A Survey of Discretization Techniques: Taxonomy and Empirical Analysis in Supervised Learning

  • Authors:
  • Salvador Garcia;Julian Luengo;Jose A. Saez;Victoria Lopez;Francisco Herrera

  • Affiliations:
  • University of Jaén, Jaén;University of Burgos, Burgos;University of Granada, Granada;University of Granada, Granada;University of Granada, Granada

  • Venue:
  • IEEE Transactions on Knowledge and Data Engineering
  • Year:
  • 2013

Quantified Score

Hi-index 0.00

Visualization

Abstract

Discretization is an essential preprocessing technique used in many knowledge discovery and data mining tasks. Its main goal is to transform a set of continuous attributes into discrete ones, by associating categorical values to intervals and thus transforming quantitative data into qualitative data. In this manner, symbolic data mining algorithms can be applied over continuous data and the representation of information is simplified, making it more concise and specific. The literature provides numerous proposals of discretization and some attempts to categorize them into a taxonomy can be found. However, in previous papers, there is a lack of consensus in the definition of the properties and no formal categorization has been established yet, which may be confusing for practitioners.
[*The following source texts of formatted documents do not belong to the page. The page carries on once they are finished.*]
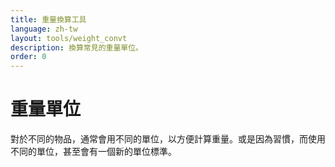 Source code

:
 ```yaml
---
title: 重量換算工具
language: zh-tw
layout: tools/weight_convt
description: 換算常見的重量單位。
order: 0
---
```


# 重量單位

對於不同的物品，通常會用不同的單位，以方便計算重量。或是因為習慣，而使用不同的單位，甚至會有一個新的單位標準。
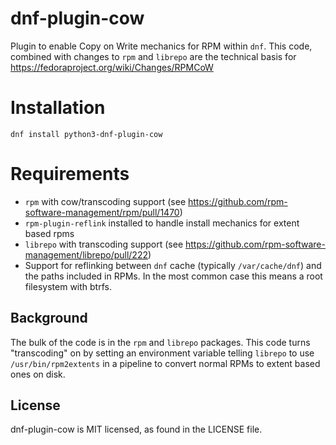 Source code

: # dnf-plugin-cow

Plugin to enable Copy on Write mechanics for RPM within `dnf`. This code, combined with changes to `rpm` and `librepo` are the technical basis for https://fedoraproject.org/wiki/Changes/RPMCoW

# Installation

```
dnf install python3-dnf-plugin-cow
```

# Requirements

* `rpm` with cow/transcoding support (see https://github.com/rpm-software-management/rpm/pull/1470)
* `rpm-plugin-reflink` installed to handle install mechanics for extent based rpms
* `librepo` with transcoding support (see https://github.com/rpm-software-management/librepo/pull/222)
* Support for reflinking between `dnf` cache (typically `/var/cache/dnf`) and the paths included in RPMs. In the most common case this means a root filesystem with btrfs.

## Background

The bulk of the code is in the `rpm` and `librepo` packages. This code turns "transcoding" on by setting an environment variable telling `librepo` to use `/usr/bin/rpm2extents` in a pipeline to convert normal RPMs to extent based ones on disk.

## License
dnf-plugin-cow is MIT licensed, as found in the LICENSE file.
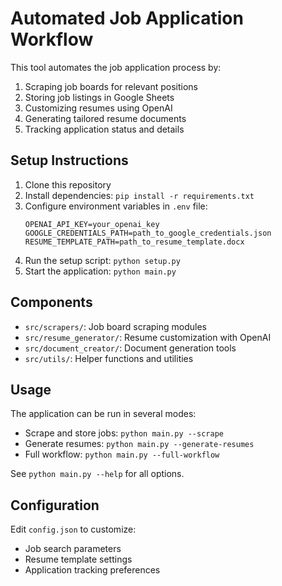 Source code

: # Automated Job Application Workflow

This tool automates the job application process by:

1. Scraping job boards for relevant positions
2. Storing job listings in Google Sheets
3. Customizing resumes using OpenAI
4. Generating tailored resume documents
5. Tracking application status and details

## Setup Instructions

1. Clone this repository
2. Install dependencies: `pip install -r requirements.txt`
3. Configure environment variables in `.env` file:
   ```
   OPENAI_API_KEY=your_openai_key
   GOOGLE_CREDENTIALS_PATH=path_to_google_credentials.json
   RESUME_TEMPLATE_PATH=path_to_resume_template.docx
   ```
4. Run the setup script: `python setup.py`
5. Start the application: `python main.py`

## Components

- `src/scrapers/`: Job board scraping modules
- `src/resume_generator/`: Resume customization with OpenAI
- `src/document_creator/`: Document generation tools
- `src/utils/`: Helper functions and utilities

## Usage

The application can be run in several modes:

- Scrape and store jobs: `python main.py --scrape`
- Generate resumes: `python main.py --generate-resumes`
- Full workflow: `python main.py --full-workflow`

See `python main.py --help` for all options.

## Configuration

Edit `config.json` to customize:

- Job search parameters
- Resume template settings
- Application tracking preferences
Furthermore, only a small set of discretizers have been widely considered, while many other methods have gone unnoticed. With the intention of alleviating these problems, this paper provides a survey of discretization methods proposed in the literature from a theoretical and empirical perspective. From the theoretical perspective, we develop a taxonomy based on the main properties pointed out in previous research, unifying the notation and including all the known methods up to date. Empirically, we conduct an experimental study in supervised classification involving the most representative and newest discretizers, different types of classifiers, and a large number of data sets. The results of their performances measured in terms of accuracy, number of intervals, and inconsistency have been verified by means of nonparametric statistical tests. Additionally, a set of discretizers are highlighted as the best performing ones.